I have seen the future, and it isn't pretty. Nobody wears bright colors, and it's very, very crowded.

"Minority Report," set in Washington, D.C., in the year 2054, will set Thomas Jefferson spinning in his grave. The ACLU won't be happy either, and anyone who has a soft spot for the Bill of Rights will just have to get over it. Based on a 1956 short story by Philip K. Dick — which Tom Cruise read and passed on to Steven Spielberg — "Minority Report" is a dark futuristic film noir with thrills, chills, and production values that bring to mind such classics as "Blade Runner" (a 1982 movie also based on a short story by Dick) and "D.O.A." (the 1950 version, not the one made in 1988).

Spielberg and Cruise are both consummate storytellers, and between them they have generated literally billions and billions of dollars in theater ticket sales — although this reviewer, along with many in the general public, did not care for either of their last films: that self-indulgent mess "A.I. Artificial Intelligence" and the awful "Vanilla Sky." This time out, they've got it right. "Minority Report" is a slam-dunk hit.

Cruise stars as Chief John Anderton, the top dog in the Justice Department's elite Precrime unit.
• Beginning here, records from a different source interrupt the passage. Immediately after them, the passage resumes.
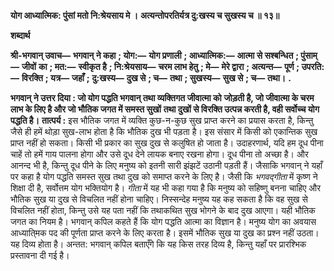 **योग आध्यात्मिक: पुंसां मतो नि:श्रेयसाय मे ।** **अत्यन्तोपरतिर्यत्र दु:खस्य च सुखस्य च ॥ १३॥** 

**शब्दार्थ** 

**श्री-भगवान् उवाच—** **भगवान् ने कहा** **; योग:—** **योग प्रणाली** **; आध्यात्मिक:—** **आत्मा से सश्बन्धित** **; पुंसाम्—** **जीवों** **का** **; मत:—** **स्वीकृत है** **; नि:श्रेयसाय—** **चरम लाभ हेतु** **; मे—** **मेरे द्वारा** **; अत्यन्त—** **पूर्ण** **; उपरति:—** **विरक्ति** **; यत्र—** **जहाँ** **;** **दु:खस्य—** **दुख से** **; च—** **तथा** **; सुखस्य—** **सुख से** **; च—** **तथा।** **.** 

**भगवान् ने उत्तर दिया : जो योग पद्धति भगवान् तथा व्यक्तिगत जीवात्मा को** **जोड़ती है, जो जीवात्मा के चरम लाभ के लिए है और जो भौतिक जगत में समस्त सुखों** **तथा दुखों से विरक्ति उत्पन्न करती है, वही सर्वोच्च योग पद्धति है।** **तात्पर्य :** इस भौतिक जगत में व्यक्ति कुछ-न-कुछ सुख प्राप्त करने का प्रयास करता है, किन्तु जैसे ही हमें थोड़ा सुख-लाभ होता है कि भौतिक दुख भी पड़ता है। इस संसार में किसी को एकान्तिक सुख प्राप्त नहीं हो सकता। किसी भी प्रकार का सुख दुख से कलुषित हो जाता है। उदाहरणार्थ, यदि हम दूध पीना चाहें तो हमें गाय पालना होगा और उसे दूध देने लायक बनाए रखना होगा। दूध पीना तो अच्छा है। और आनन्द भी है, किन्तु दूध पीने के लिए मनुष्य को इतनी सारी झंझटें उठानी पड़ती हैं। जैसाकि भगवान् ने यहाँ पर कहा है योग पद्धति समस्त सुख तथा दुख को समाप्त करने के लिए है। जैसी कि *भगवद्गीता* में कृष्ण ने शिक्षा दी है, सर्वोत्तम योग भक्तियोग है। *गीता* में यह भी कहा गया है कि मनुष्य को सहिष्णु बनना चाहिए और भौतिक सुख या दुख से विचलित नहीं होना चाहिए। निस्सन्देह मनुष्य यह कह सकता है कि वह सुख से विचलित नहीं होता, किन्तु उसे यह पता नहीं कि तथाकथित सुख भोगने के बाद दुख आएगा। यही भौतिक जगत का नियम है। भगवान् कपिल कहते हैं कि योग पद्धति आत्मा का विज्ञान है। मनुष्य योग का अवयास आध्याति्मक पद की पूर्णता प्राप्त करने के लिए करता है। इसमें भौतिक सुख या दुख का प्रश्न नहीं उठता। यह दिव्य होता है। अन्तत: भगवान् कपिल बताएँगे कि यह किस तरह दिव्य है, किन्तु यहाँ पर प्रारश्भिक प्रस्तावना दी गई है।   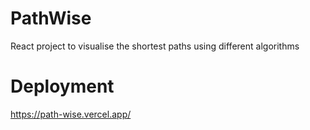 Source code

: # PathWise
React project to visualise the shortest paths using different algorithms

# Deployment
https://path-wise.vercel.app/
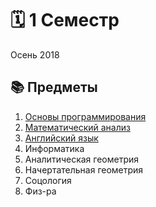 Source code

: # 🗓 1 Семестр

Осень 2018
 
## 📚 Предметы

1. [Основы программирования](https://github.com/dlnwlkmn/IU5/tree/master/Term%201/Basics%20of%20programming)
2. [Математический анализ](https://github.com/dlnwlkmn/IU5/tree/master/Term%201/Mathematical%20analysis)
3. [Английский язык](https://github.com/dlnwlkmn/IU5/tree/master/Term%201/English)
4. Информатика
5. Аналитическая геометрия
6. Начертательная геометрия
7. Соцология
8. Физ-ра
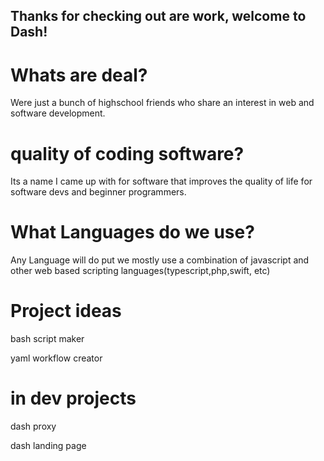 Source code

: ## Thanks for checking out are work, welcome to Dash!
# Whats are deal?
Were just a bunch of highschool friends who share an interest in web and software development.
# quality of coding software?
Its a name I came up with for software that improves the quality of life for software devs and beginner programmers.
# What Languages do we use?
Any Language will do put we mostly use a combination of javascript and other web based scripting languages(typescript,php,swift, etc)
# Project ideas
bash script maker

yaml workflow creator
# in dev projects
dash proxy

dash landing page
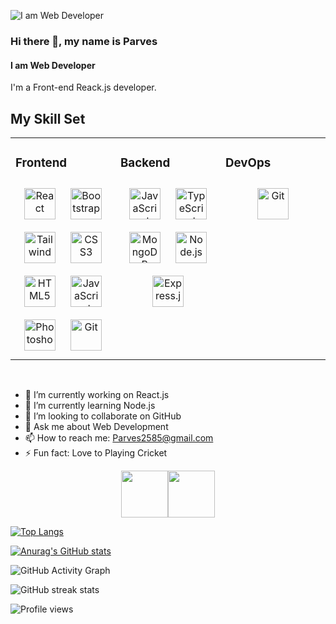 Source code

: 
![I am Web Developer](https://media-exp2.licdn.com/dms/image/C4D16AQE1znm-yUU6Yg/profile-displaybackgroundimage-shrink_200_800/0/1654706974362?e=1661990400&v=beta&t=ys3OT6KIcF9rBTuUAKBpvkhIC-kjcbXl55_qOe65IuE)

### Hi there 👋, my name is Parves
#### I am Web Developer

I'm a Front-end Reack.js developer.

## My Skill Set  
<table><tr><td valign="top" width="33%">



### Frontend  
<div align="center">  
<img style="margin: 10px" src="https://profilinator.rishav.dev/skills-assets/react-original-wordmark.svg" alt="React" height="50" />  
<img style="margin: 10px" src="https://profilinator.rishav.dev/skills-assets/bootstrap-plain.svg" alt="Bootstrap" height="50" />
<img style="margin: 10px" src="https://tailwindcss.com/_next/static/media/social-square.b622e290e82093c36cca57092ffe494f.jpg" alt="Tailwind" height="50" />
<img style="margin: 10px" src="https://profilinator.rishav.dev/skills-assets/css3-original-wordmark.svg" alt="CSS3" height="50" />  
<img style="margin: 10px" src="https://profilinator.rishav.dev/skills-assets/html5-original-wordmark.svg" alt="HTML5" height="50" />  
<img style="margin: 10px" src="https://profilinator.rishav.dev/skills-assets/javascript-original.svg" alt="JavaScript" height="50" />  
<img style="margin: 10px" src="https://profilinator.rishav.dev/skills-assets/photoshop-plain.svg" alt="Photoshop" height="50" />  
<img style="margin: 10px" src="https://profilinator.rishav.dev/skills-assets/git-scm-icon.svg" alt="Git" height="50" />  
</div>

</td><td valign="top" width="33%">




### Backend  
<div align="center">  
<img style="margin: 10px" src="https://profilinator.rishav.dev/skills-assets/javascript-original.svg" alt="JavaScript" height="50" />  
<img style="margin: 10px" src="https://profilinator.rishav.dev/skills-assets/typescript-original.svg" alt="TypeScript" height="50" />  
<img style="margin: 10px" src="https://profilinator.rishav.dev/skills-assets/mongodb-original-wordmark.svg" alt="MongoDB" height="50" />  
<img style="margin: 10px" src="https://profilinator.rishav.dev/skills-assets/nodejs-original-wordmark.svg" alt="Node.js" height="50" />  
<img style="margin: 10px" src="https://profilinator.rishav.dev/skills-assets/express-original-wordmark.svg" alt="Express.js" height="50" />  
</div>

</td><td valign="top" width="33%">



### DevOps  
<div align="center">  
<img style="margin: 10px" src="https://profilinator.rishav.dev/skills-assets/git-scm-icon.svg" alt="Git" height="50" />  
</div>

</td></tr></table>  

<br/>  

- 🔭 I’m currently working on React.js 
- 🌱 I’m currently learning Node.js 
- 👯 I’m looking to collaborate on GitHub 
- 💬 Ask me about Web Development 
- 📫 How to reach me: Parves2585@gmail.com 
- ⚡ Fun fact: Love to Playing Cricket  

<p align="center" dir="auto"><a href="https://www.linkedin.com/in/imtiazul-haque/" rel="nofollow"><img height="75" src="https://github.com/mir-hussain/mir-hussain/raw/main/images/icons/Linkedin.png" style="max-width: 100%;"></a><a href="https://www.facebook.com/imtiazulhaque.parves" rel="nofollow"><img height="75" src="https://github.com/mir-hussain/mir-hussain/raw/main/images/icons/Facebook.png" style="max-width: 100%;"></a></p>
  

[![Top Langs](https://github-readme-stats.vercel.app/api/top-langs/?username=ParvesPR)](https://github.com/anuraghazra/github-readme-stats)

[![Anurag's GitHub stats](https://github-readme-stats.vercel.app/api?username=ParvesPR&show_icons=true&theme=algolia)](https://github.com/anuraghazra/github-readme-stats)  

![GitHub Activity Graph](https://activity-graph.herokuapp.com/graph?username=ParvesPR)  

![GitHub streak stats](https://github-readme-streak-stats.herokuapp.com/?user=ParvesPR)  

![Profile views](https://gpvc.arturio.dev/ParvesPR)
In existence for six years, the unit is an experimental police force that arrests people before they can commit murder. So much for that quaint old concept of innocent until proven guilty. George Orwell's prophecy of "Big Brother" is here; it's just a century late.

It seems that three "pre-cogs" — people with amazing psychic abilities — float all day in a big tank and envision murders before they take place. This information is passed on to the authorities, who use the clues in the pre-cogs' dreams to track down the killers before they can kill.


CNN NewsPass VIDEO




CNN's Paul Clinton looks at two futuristic cars exclusively designed by Lexus concerning the coat "Minority Report" (June 21)

Play video


This new crime force has almost made premeditated murder a thing of the past. Crimes of passion are now the main concern for homicide detectives, and those situations always demand split-second timing in order to arrive at the crime scene just before the crime is committed.

The Precrime program is on the verge of going national, and it's being touted as the wave of the future. "What keeps us safe, keeps us free," say the proponents of the program — chief among them Anderton's boss, Lamar Burgess, played by the legendary Max Von Sydow.

Before signing off on national use of the Precrime units, the attorney general has sent one of his staff, Danny Witner, to give it one final check. Witner is played by Colin Farrell, and if you don't know who he is, you will.

This amazing Irish actor equals Cruise in the looks department, with a brogue that you can cut with a knife. However, his American accent is flawless in this film, as it was in the little-seen but wonderful "Tigerland" (2001) and the hideous WWII war flick "Hart's War" (2002). You'll be seeing a lot of Mr. Farrell in the future.

Witner and Anderton are both alpha males, extremely wary of each other from the get-go as they sniff each other out. Witner isn't so sure about the program, but Anderton has complete faith in it — that is, until he finds himself set up as a future murderer, and has no choice but to go on the run from his own men. Someone is rigging the system. Anderton has only one option: As he says in the film, "Everybody runs."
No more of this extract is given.